EgoMask: Fine-grained Spatiotemporal Grounding on Egocentric Videos

Shuo LIANG, Yiwu Zhong, Zi-Yuan Hu, Yeyao Tao, and Liwei Wang^‡

^‡ Corresponding author.

The Chinese University of Hong Kong

📜 About

We focus on the fine-grained spatiotemporl grounding on egocentric videos.

Specifically, we conduct a quantitative and systematic analysis of the discrepancies between egocentric and exocentric videos, revealing key challenges such as shorter object durations, sparser trajectories, smaller object sizes, and larger positional shifts.
To address the absense of related datasets, we develop an automatic dat annotation pipeline and propose EgoMask, the first pixel-level benchmark for fine-grained spatiotemporal grounding in egocentric videos, and EgoMask-Train, a large-scale training dataset to facilitate model development.
Experiments demonstrate that existing state-of-the-art models struggle with egocentric videos but significantly improve when fine-tuned on our training data, while retaining performance on exocentric benchmarks.

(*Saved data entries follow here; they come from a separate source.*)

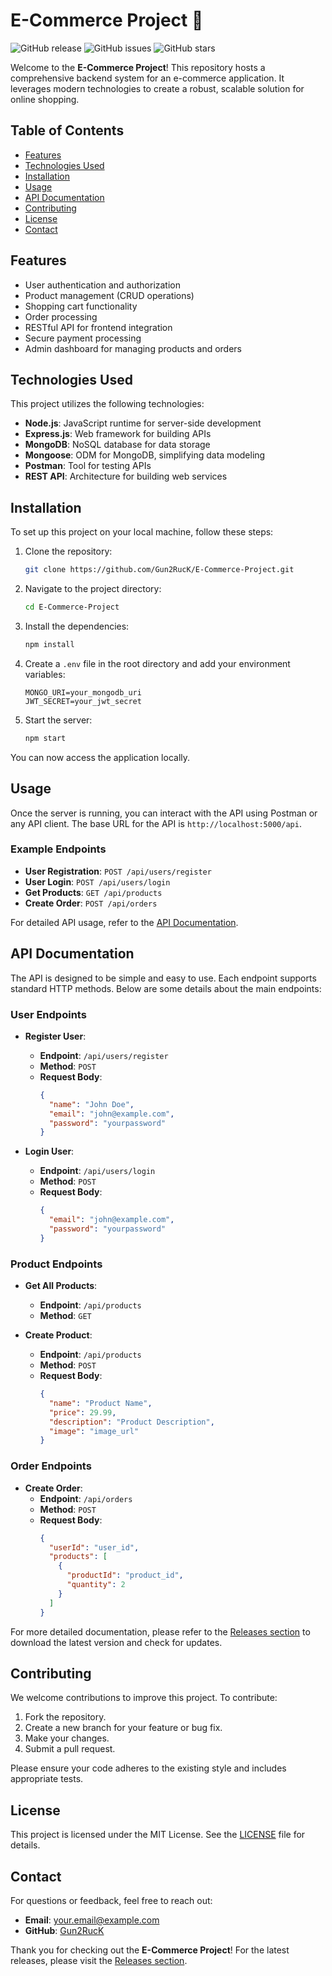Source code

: # E-Commerce Project 🛒

![GitHub release](https://img.shields.io/github/release/Gun2RucK/E-Commerce-Project.svg)
![GitHub issues](https://img.shields.io/github/issues/Gun2RucK/E-Commerce-Project.svg)
![GitHub stars](https://img.shields.io/github/stars/Gun2RucK/E-Commerce-Project.svg)

Welcome to the **E-Commerce Project**! This repository hosts a comprehensive backend system for an e-commerce application. It leverages modern technologies to create a robust, scalable solution for online shopping. 

## Table of Contents

- [Features](#features)
- [Technologies Used](#technologies-used)
- [Installation](#installation)
- [Usage](#usage)
- [API Documentation](#api-documentation)
- [Contributing](#contributing)
- [License](#license)
- [Contact](#contact)

## Features

- User authentication and authorization
- Product management (CRUD operations)
- Shopping cart functionality
- Order processing
- RESTful API for frontend integration
- Secure payment processing
- Admin dashboard for managing products and orders

## Technologies Used

This project utilizes the following technologies:

- **Node.js**: JavaScript runtime for server-side development
- **Express.js**: Web framework for building APIs
- **MongoDB**: NoSQL database for data storage
- **Mongoose**: ODM for MongoDB, simplifying data modeling
- **Postman**: Tool for testing APIs
- **REST API**: Architecture for building web services

## Installation

To set up this project on your local machine, follow these steps:

1. Clone the repository:
   ```bash
   git clone https://github.com/Gun2RucK/E-Commerce-Project.git
   ```

2. Navigate to the project directory:
   ```bash
   cd E-Commerce-Project
   ```

3. Install the dependencies:
   ```bash
   npm install
   ```

4. Create a `.env` file in the root directory and add your environment variables:
   ```
   MONGO_URI=your_mongodb_uri
   JWT_SECRET=your_jwt_secret
   ```

5. Start the server:
   ```bash
   npm start
   ```

You can now access the application locally. 

## Usage

Once the server is running, you can interact with the API using Postman or any API client. The base URL for the API is `http://localhost:5000/api`.

### Example Endpoints

- **User Registration**: `POST /api/users/register`
- **User Login**: `POST /api/users/login`
- **Get Products**: `GET /api/products`
- **Create Order**: `POST /api/orders`

For detailed API usage, refer to the [API Documentation](#api-documentation).

## API Documentation

The API is designed to be simple and easy to use. Each endpoint supports standard HTTP methods. Below are some details about the main endpoints:

### User Endpoints

- **Register User**: 
  - **Endpoint**: `/api/users/register`
  - **Method**: `POST`
  - **Request Body**:
    ```json
    {
      "name": "John Doe",
      "email": "john@example.com",
      "password": "yourpassword"
    }
    ```

- **Login User**: 
  - **Endpoint**: `/api/users/login`
  - **Method**: `POST`
  - **Request Body**:
    ```json
    {
      "email": "john@example.com",
      "password": "yourpassword"
    }
    ```

### Product Endpoints

- **Get All Products**: 
  - **Endpoint**: `/api/products`
  - **Method**: `GET`

- **Create Product**: 
  - **Endpoint**: `/api/products`
  - **Method**: `POST`
  - **Request Body**:
    ```json
    {
      "name": "Product Name",
      "price": 29.99,
      "description": "Product Description",
      "image": "image_url"
    }
    ```

### Order Endpoints

- **Create Order**: 
  - **Endpoint**: `/api/orders`
  - **Method**: `POST`
  - **Request Body**:
    ```json
    {
      "userId": "user_id",
      "products": [
        {
          "productId": "product_id",
          "quantity": 2
        }
      ]
    }
    ```

For more detailed documentation, please refer to the [Releases section](https://github.com/Gun2RucK/E-Commerce-Project/releases) to download the latest version and check for updates.

## Contributing

We welcome contributions to improve this project. To contribute:

1. Fork the repository.
2. Create a new branch for your feature or bug fix.
3. Make your changes.
4. Submit a pull request.

Please ensure your code adheres to the existing style and includes appropriate tests.

## License

This project is licensed under the MIT License. See the [LICENSE](LICENSE) file for details.

## Contact

For questions or feedback, feel free to reach out:

- **Email**: your.email@example.com
- **GitHub**: [Gun2RucK](https://github.com/Gun2RucK)

Thank you for checking out the **E-Commerce Project**! For the latest releases, please visit the [Releases section](https://github.com/Gun2RucK/E-Commerce-Project/releases).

Comparison of video grounding tasks. We propose the first pixel-level benchmark for fine-grained spatiotemporal grounding in egocentric videos

🔔 News

[2025-08-04] We release the evaluation code and fine-tuning code.
[2025-08-01] We release the paper and data.

📊 Dataset

We have provided the annotations in Hugging Face.

See dataset/README.md for details.

The statistics of EgoMask-Train and the comparison with existing egocentric training datasets.

The statistics of EgoMask and comparison with existing exocentric benchmarks.

Note:

Total Duration (%): the percent of the total appearance of the objects.

Mask Area (%): the average area of the annotated mask over the frame size, which can reveal the object size.

# Traj: the number of object’s continuous trajectories throughout the video, where the trajectory is defined as one consecutive appearance in the video.

Avg. Traj. Length (%): the average of each trajectory duration over the whole video.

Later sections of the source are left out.